Action item -> Once you reach the line that holds "C = (int(input('請輸入數字:')))" in the listing below, output it and every line after it through the line that holds "38,000(含)以上 7 折", word for word.

___

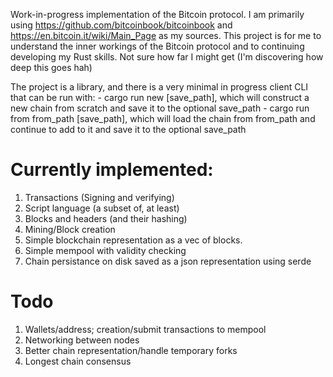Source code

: Work-in-progress implementation of the Bitcoin protocol. 
I am primarily using https://github.com/bitcoinbook/bitcoinbook and https://en.bitcoin.it/wiki/Main_Page as my sources. 
This project is for me to understand the inner workings of the Bitcoin protocol and to continuing developing my Rust skills.
Not sure how far I might get (I'm discovering how deep this goes hah)

The project is a library, and there is a very minimal in progress client CLI that can be run with:
    - cargo run new [save_path], which will construct a new chain from scratch and save it to the optional save_path
    - cargo run from from_path [save_path], which will load the chain from from_path and continue to add to it and save it to the optional save_path

# Currently implemented:
1. Transactions (Signing and verifying)
2. Script language (a subset of, at least)
3. Blocks and headers (and their hashing)
4. Mining/Block creation
5. Simple blockchain representation as a vec of blocks.
6. Simple mempool with validity checking
7. Chain persistance on disk saved as a json representation using serde

# Todo
1. Wallets/address; creation/submit transactions to mempool
2. Networking between nodes
3. Better chain representation/handle temporary forks
4. Longest chain consensus
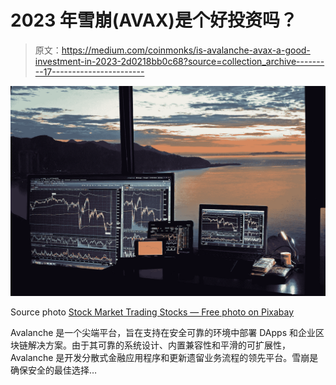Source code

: # 2023 年雪崩(AVAX)是个好投资吗？

> 原文：<https://medium.com/coinmonks/is-avalanche-avax-a-good-investment-in-2023-2d0218bb0c68?source=collection_archive---------17----------------------->

![](img/b059afe50bb2f72110c4229eaad687d5.png)

Source photo [Stock Market Trading Stocks — Free photo on Pixabay](https://pixabay.com/photos/stock-market-trading-stocks-6531146/)

Avalanche 是一个尖端平台，旨在支持在安全可靠的环境中部署 DApps 和企业区块链解决方案。由于其可靠的系统设计、内置兼容性和平滑的可扩展性，Avalanche 是开发分散式金融应用程序和更新遗留业务流程的领先平台。雪崩是确保安全的最佳选择…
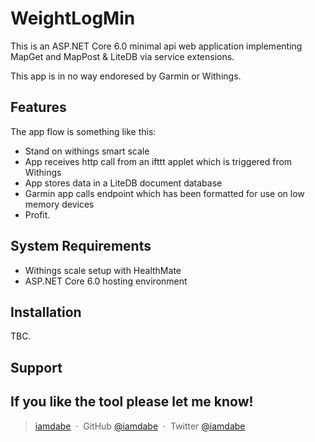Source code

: # WeightLogMin
This is an ASP.NET Core 6.0 minimal api web application implementing MapGet and MapPost & LiteDB via service extensions.

This app is in no way endoresed by Garmin or Withings.

## Features 
The app flow is something like this:
 - Stand on withings smart scale
 - App receives http call from an ifttt applet which is triggered from Withings
 - App stores data in a LiteDB document database
 - Garmin app calls endpoint which has been formatted for use on low memory devices
 - Profit.

## System Requirements
- Withings scale setup with HealthMate
- ASP.NET Core 6.0 hosting environment
 
## Installation
TBC.
 
## Support
If you like the tool please let me know!
 ---
> [iamdabe](https://just.dabe.co.uk) &nbsp;&middot;&nbsp;
> GitHub [@iamdabe](https://github.com/iamdabe) &nbsp;&middot;&nbsp;
> Twitter [@iamdabe](https://twitter.com/iamdabe)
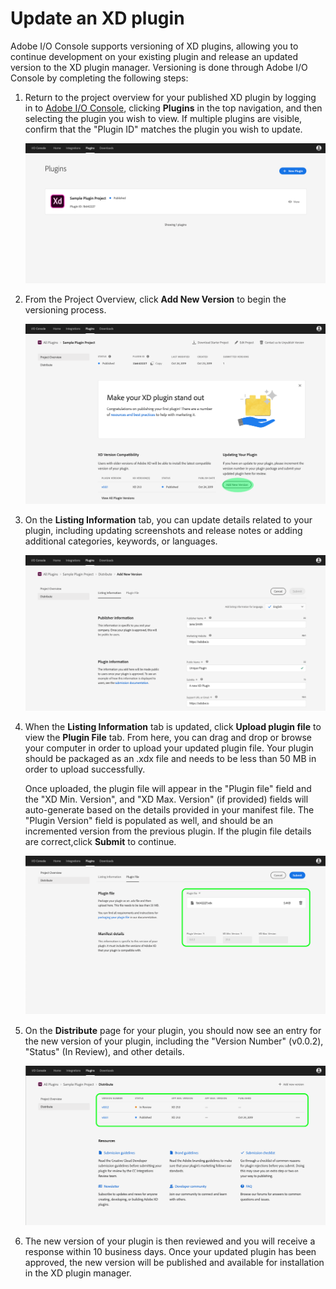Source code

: # Update an XD plugin

Adobe I/O Console supports versioning of XD plugins, allowing you to continue development on your existing plugin and release an updated version to the XD plugin manager. Versioning is done through Adobe I/O Console by completing the following steps:

1. Return to the project overview for your published XD plugin by logging in to [Adobe I/O Console](https://console.adobe.io), clicking **Plugins** in the top navigation, and then selecting the plugin you wish to view. If multiple plugins are visible, confirm that the "Plugin ID" matches the plugin you wish to update.

    ![Plugins](img/console_plugins_published.png)

2. From the Project Overview, click **Add New Version** to begin the versioning process.

    ![Plugins](img/console_plugins_add_new_version.png)

3. On the **Listing Information** tab, you can update details related to your plugin, including updating screenshots and release notes or adding additional categories, keywords, or languages.

    ![Plugins](img/console_plugins_listing_new_version.png)

4. When the **Listing Information** tab is updated, click **Upload plugin file** to view the **Plugin File** tab. From here, you can drag and drop or browse your computer in order to upload your updated plugin file. Your plugin should be packaged as an .xdx file and needs to be less than 50 MB in order to upload successfully. 

    Once uploaded, the plugin file will appear in the "Plugin file" field and the "XD Min. Version", and "XD Max. Version" (if provided) fields will auto-generate based on the details provided in your manifest file. The "Plugin Version" field is populated as well, and should be an incremented version from the previous plugin. If the plugin file details are correct,click **Submit** to continue.

    ![Plugins](img/console_plugins_version_plugin_file.png)

5. On the **Distribute** page for your plugin, you should now see an entry for the new version of your plugin, including the "Version Number" (v0.0.2), "Status" (In Review), and other details.    

    ![Plugins](img/console_plugins_version_review.png)

6. The new version of your plugin is then reviewed and you will receive a response within 10 business days. Once your updated plugin has been approved, the new version will be published and available for installation in the XD plugin manager.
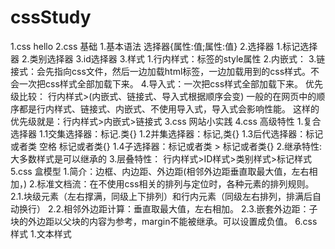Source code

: # cssStudy
1.css hello
2.css 基础
    1.基本语法
        选择器{属性:值;属性:值}
    2.选择器
        1.标记选择器
        2.类别选择器
        3.id选择器
    3.样式
        1.行内样式：标签的style属性
        2.内嵌式：
        3.链接式：会先指向css文件，然后一边加载html标签，一边加载用到的css样式。不会一次把css样式全部加载下来。
        4.导入式：一次把css样式全部加载下来。
        优先级比较：
            行内样式>(内嵌式、链接式、导入式根据顺序会变)
            一般的在网页中的顺序都是行内样式、链接式、内嵌式、不使用导入式，导入式会影响性能。
                这样的优先级就是：行内样式>内嵌式>链接式
3.css 网站小实践
4.css 高级特性
    1.复合选择器
        1.1交集选择器：标记.类{}
        1.2并集选择器：标记,类{}
        1.3后代选择器：标记或者类 空格 标记或者类{}
        1.4子选择器：标记或者类 > 标记或者类{}
    2.继承特性:
        大多数样式是可以继承的
    3.层叠特性：
        行内样式>ID样式>类别样式>标记样式
5.css 盒模型
    1.简介：边框、内边距、外边距(相邻外边距垂直取最大值，左右相加，)
    2.标准文档流：在不使用css相关的排列与定位时，各种元素的排列规则。
        2.1.块级元素（左右撑满，同级上下排列）和行内元素（同级左右排列，排满后自动换行）
        2.2.相邻外边距计算：垂直取最大值，左右相加。
        2.3.嵌套外边距：子块的外边距以父块的内容为参考，margin不能被继承。可以设置成负值。
6.css 样式
    1.文本样式
    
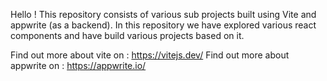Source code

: Hello ! 
This repository consists of various sub projects built using Vite and appwrite (as a backend).
In this repository we have explored various react components and have build various projects based on it.

Find out more about vite on : https://vitejs.dev/
Find out more about appwrite on : https://appwrite.io/

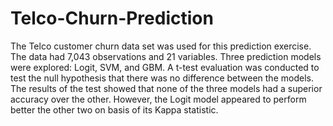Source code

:# Telco-Churn-Prediction
The Telco customer churn data set was used for this prediction exercise. The data had 7,043 observations and 21 variables. Three prediction models were explored: Logit, SVM, and GBM.
A t-test evaluation was conducted to test the null hypothesis that there was no difference between the models. The results of the test showed that none of the three models had a superior accuracy over the other. However, the Logit model appeared to perform better the other two on basis of its Kappa statistic. 
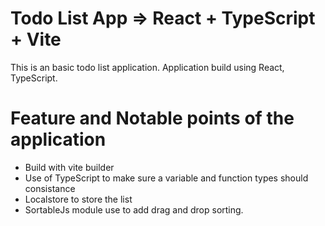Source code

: # Todo List App => React + TypeScript + Vite

This is an basic todo list application. Application build using React, TypeScript.

# Feature and Notable points of the application

- Build with vite builder
- Use of TypeScript to make sure a variable and function types should consistance
- Localstore to store the list
- SortableJs module use to add drag and drop sorting.
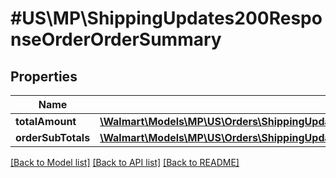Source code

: # #US\MP\ShippingUpdates200ResponseOrderOrderSummary

## Properties

Name | Type | Description | Notes
------------ | ------------- | ------------- | -------------
**totalAmount** | [**\Walmart\Models\MP\US\Orders\ShippingUpdates200ResponseOrderOrderSummaryTotalAmount**](ShippingUpdates200ResponseOrderOrderSummaryTotalAmount.md) |  | [optional]
**orderSubTotals** | [**\Walmart\Models\MP\US\Orders\ShippingUpdates200ResponseOrderOrderSummaryOrderSubTotalsInner[]**](ShippingUpdates200ResponseOrderOrderSummaryOrderSubTotalsInner.md) |  | [optional]


[[Back to Model list]](../) [[Back to API list]](../../Api/US/MP) [[Back to README]](../../README.md)
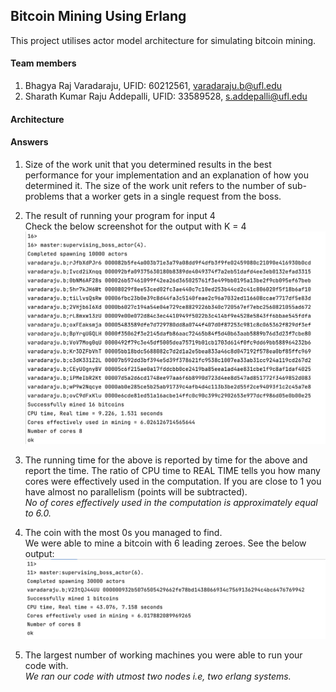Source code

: ## Bitcoin Mining Using Erlang

This project utilises actor model architecture for simulating bitcoin mining.

#### Team members

1. Bhagya Raj Varadaraju, UFID: 60212561, varadaraju.b@ufl.edu
2. Sharath Kumar Raju Addepalli, UFID: 33589528, s.addepalli@ufl.edu

#### Architecture






#### Answers

1. Size of the work unit that you determined results in the best performance for your implementation and an explanation
   of how you determined it. The size of the work unit refers to the number of sub-problems that a worker gets in a
   single request from the boss.


2. The result of running your program for input 4\
Check the below screenshot for the output with K = 4
   ![title](output_for_4.png)
   
3. The running time for the above is reported by time for the above and report the time. The ratio of CPU time to REAL
   TIME tells you how many cores were effectively used in the computation. If you are close to 1 you have almost no
   parallelism (points will be subtracted).\
_No of cores effectively used in the computation is approximately equal to 6.0._

4. The coin with the most 0s you managed to find.\
We were able to mine a bitcoin with 6 leading zeroes. See the below output:
   ![title](coin_with_most_zeroes.png)

5. The largest number of working machines you were able to run your code with.\
_We ran our code with utmost two nodes i.e, two erlang systems._ 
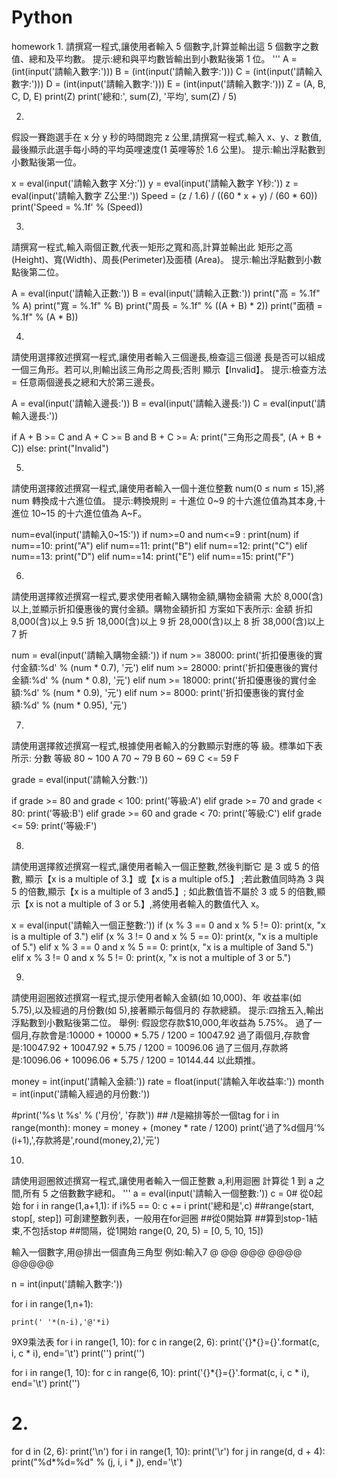 # Python
 homework
1.
請撰寫一程式,讓使用者輸入 5 個數字,計算並輸出這 5 個數字之數
值、總和及平均數。
提示:總和與平均數皆輸出到小數點後第 1 位。
'''
A = (int(input('請輸入數字:')))
B = (int(input('請輸入數字:')))
C = (int(input('請輸入數字:')))
D = (int(input('請輸入數字:')))
E = (int(input('請輸入數字:')))
Z = (A, B, C, D, E)
print(Z)
print('總和:', sum(Z), '平均', sum(Z) / 5)


2.
假設一賽跑選手在 x 分 y 秒的時間跑完 z 公里,請撰寫一程式,輸入
x、y、z 數值,最後顯示此選手每小時的平均英哩速度(1 英哩等於
1.6 公里)。
提示:輸出浮點數到小數點後第一位。

x = eval(input('請輸入數字 X分:'))
y = eval(input('請輸入數字 Y秒:'))
z = eval(input('請輸入數字 Z公里:'))
Speed = (z / 1.6) / ((60 * x + y) / (60 * 60))
print('Speed = %.1f' % (Speed))


3.
請撰寫一程式,輸入兩個正數,代表一矩形之寬和高,計算並輸出此
矩形之高(Height)、寬(Width)、周長(Perimeter)及面積
(Area)。
提示:輸出浮點數到小數點後第二位。

A = eval(input('請輸入正數:'))
B = eval(input('請輸入正數:'))
print("高 = %.1f" % A)
print("寬 = %.1f" % B)
print("周長 = %.1f" % ((A + B) * 2))
print("面積 = %.1f" % (A * B))




4.
請使用選擇敘述撰寫一程式,讓使用者輸入三個邊長,檢查這三個邊
長是否可以組成一個三角形。若可以,則輸出該三角形之周長;否則
顯示【Invalid】。
提示:檢查方法 = 任意兩個邊長之總和大於第三邊長。

A = eval(input('請輸入邊長:'))
B = eval(input('請輸入邊長:'))
C = eval(input('請輸入邊長:'))

if A + B >= C and A + C >= B and B + C >= A:
    print("三角形之周長", (A + B + C))
else:
    print("Invalid")
    
    
    
    
5.
請使用選擇敘述撰寫一程式,讓使用者輸入一個十進位整數 num(0 ≤
num ≤ 15),將 num 轉換成十六進位值。
提示:轉換規則 = 十進位 0~9 的十六進位值為其本身,十進位
10~15 的十六進位值為 A~F。


num=eval(input('請輸入0~15:'))
if num>=0 and num<=9 :
  print(num)
if num==10:
  print("A")
elif num==11:
  print("B")
elif num==12:
  print("C")
elif num==13:
  print("D")
elif num==14:
  print("E")
elif num==15:
  print("F")





6.
請使用選擇敘述撰寫一程式,要求使用者輸入購物金額,購物金額需
大於 8,000(含)以上,並顯示折扣優惠後的實付金額。購物金額折扣
方案如下表所示:
金額 折扣
8,000(含)以上 9.5 折
18,000(含)以上 9 折
28,000(含)以上 8 折
38,000(含)以上 7 折

num = eval(input('請輸入購物金額:'))
if num >= 38000:
    print('折扣優惠後的實付金額:%d' % (num * 0.7), '元')
elif num >= 28000:
    print('折扣優惠後的實付金額:%d' % (num * 0.8), '元')
elif num >= 18000:
    print('折扣優惠後的實付金額:%d' % (num * 0.9), '元')
elif num >= 8000:
    print('折扣優惠後的實付金額:%d' % (num * 0.95), '元')
    
    
7.
請使用選擇敘述撰寫一程式,根據使用者輸入的分數顯示對應的等
級。標準如下表所示:
分數 等級
80 ~ 100 A
70 ~ 79 B
60 ~ 69 C
<= 59 F

grade = eval(input('請輸入分數:'))

if grade >= 80 and grade < 100:
    print('等級:A')
elif grade >= 70 and grade < 80:
    print('等級:B')
elif grade >= 60 and grade < 70:
    print('等級:C')
elif grade <= 59:
    print('等級:F')
    
    
8.
請使用選擇敘述撰寫一程式,讓使用者輸入一個正整數,然後判斷它
是 3 或 5 的倍數,
顯示【x is a multiple of 3.】或【x is a multiple of5.】
;若此數值同時為 3 與 5 的倍數,顯示【x is a multiple of 3 and5.】;
如此數值皆不屬於 3 或 5 的倍數,顯示【x is not a multiple of 3
or 5.】,將使用者輸入的數值代入 x。

x = eval(input('請輸入一個正整數:'))
if (x % 3 == 0 and x % 5 != 0):
    print(x, "x is a multiple of 3.")
elif (x % 3 != 0 and x % 5 == 0):
    print(x, "x is a multiple of 5.")
elif x % 3 == 0 and x % 5 == 0:
    print(x, "x is a multiple of 3and 5.")
elif x % 3 != 0 and x % 5 != 0:
    print(x, "x is not a multiple of 3 or 5.")
    
    
    
    
    
9.
請使用迴圈敘述撰寫一程式,提示使用者輸入金額(如 10,000)、年
收益率(如 5.75),以及經過的月份數(如 5),接著顯示每個月的
存款總額。
提示:四捨五入,輸出浮點數到小數點後第二位。
舉例:
假設您存款$10,000,年收益為 5.75%。
過了一個月,存款會是:10000 + 10000 * 5.75 / 1200 = 10047.92
過了兩個月,存款會是:10047.92 + 10047.92 * 5.75 / 1200 =
10096.06
過了三個月,存款將是:10096.06 + 10096.06 * 5.75 / 1200 =
10144.44
以此類推。

money = int(input('請輸入金額:'))
rate = float(input('請輸入年收益率:'))
month = int(input('請輸入經過的月份數:'))

#print('%s \t  %s' % ('月份', '存款'))  ## /t是縮排等於一個tag
for i in range(month):
   money = money + (money * rate / 1200)
   print('過了%d個月'%(i+1),',存款將是',round(money,2),'元')
   
   
   
   
 
10.
請使用迴圈敘述撰寫一程式,讓使用者輸入一個正整數 a,利用迴圈
計算從 1 到 a 之間,所有 5 之倍數數字總和。
'''
a = eval(input('請輸入一個整數:'))
c = 0# 從0起始
for i in range(1,a+1,1):
    if i%5 == 0:
        c += i
        print('總和是',c)
##range(start, stop[, step]) 可創建整數列表，一般用在for迴圈
##從0開始算
##算到stop-1結束,不包括stop
##間隔，從1開始 range(0, 20, 5) = [0, 5, 10, 15])
    
  
  
 
 輸入一個數字,用@排出一個直角三角型 
 例如:輸入7
 @
 @@
 @@@
 @@@@
 @@@@@
 
 n = int(input('請輸入數字:'))

for i in range(1,n+1):

    print(' '*(n-i),'@'*i)
    
  
    
    
  9X9乘法表
  for i in range(1, 10):
    for c in range(2, 6):
        print('{}*{}={}'.format(c, i, c * i), end='\t')
    print('')
print('')

for i in range(1, 10):
    for c in range(6, 10):
        print('{}*{}={}'.format(c, i, c * i), end='\t')
    print('')
# 2.
for d in (2, 6):
    print('\n')
    for i in range(1, 10):
        print('\r')
        for j in range(d, d + 4):
            print("%d*%d=%d" % (j, i, i * j), end='\t')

___

Response area ->
C = (int(input('請輸入數字:')))
D = (int(input('請輸入數字:')))
E = (int(input('請輸入數字:')))
Z = (A, B, C, D, E)
print(Z)
print('總和:', sum(Z), '平均', sum(Z) / 5)


2.
假設一賽跑選手在 x 分 y 秒的時間跑完 z 公里,請撰寫一程式,輸入
x、y、z 數值,最後顯示此選手每小時的平均英哩速度(1 英哩等於
1.6 公里)。
提示:輸出浮點數到小數點後第一位。

x = eval(input('請輸入數字 X分:'))
y = eval(input('請輸入數字 Y秒:'))
z = eval(input('請輸入數字 Z公里:'))
Speed = (z / 1.6) / ((60 * x + y) / (60 * 60))
print('Speed = %.1f' % (Speed))


3.
請撰寫一程式,輸入兩個正數,代表一矩形之寬和高,計算並輸出此
矩形之高(Height)、寬(Width)、周長(Perimeter)及面積
(Area)。
提示:輸出浮點數到小數點後第二位。

A = eval(input('請輸入正數:'))
B = eval(input('請輸入正數:'))
print("高 = %.1f" % A)
print("寬 = %.1f" % B)
print("周長 = %.1f" % ((A + B) * 2))
print("面積 = %.1f" % (A * B))




4.
請使用選擇敘述撰寫一程式,讓使用者輸入三個邊長,檢查這三個邊
長是否可以組成一個三角形。若可以,則輸出該三角形之周長;否則
顯示【Invalid】。
提示:檢查方法 = 任意兩個邊長之總和大於第三邊長。

A = eval(input('請輸入邊長:'))
B = eval(input('請輸入邊長:'))
C = eval(input('請輸入邊長:'))

if A + B >= C and A + C >= B and B + C >= A:
    print("三角形之周長", (A + B + C))
else:
    print("Invalid")
    
    
    
    
5.
請使用選擇敘述撰寫一程式,讓使用者輸入一個十進位整數 num(0 ≤
num ≤ 15),將 num 轉換成十六進位值。
提示:轉換規則 = 十進位 0~9 的十六進位值為其本身,十進位
10~15 的十六進位值為 A~F。


num=eval(input('請輸入0~15:'))
if num>=0 and num<=9 :
  print(num)
if num==10:
  print("A")
elif num==11:
  print("B")
elif num==12:
  print("C")
elif num==13:
  print("D")
elif num==14:
  print("E")
elif num==15:
  print("F")





6.
請使用選擇敘述撰寫一程式,要求使用者輸入購物金額,購物金額需
大於 8,000(含)以上,並顯示折扣優惠後的實付金額。購物金額折扣
方案如下表所示:
金額 折扣
8,000(含)以上 9.5 折
18,000(含)以上 9 折
28,000(含)以上 8 折
38,000(含)以上 7 折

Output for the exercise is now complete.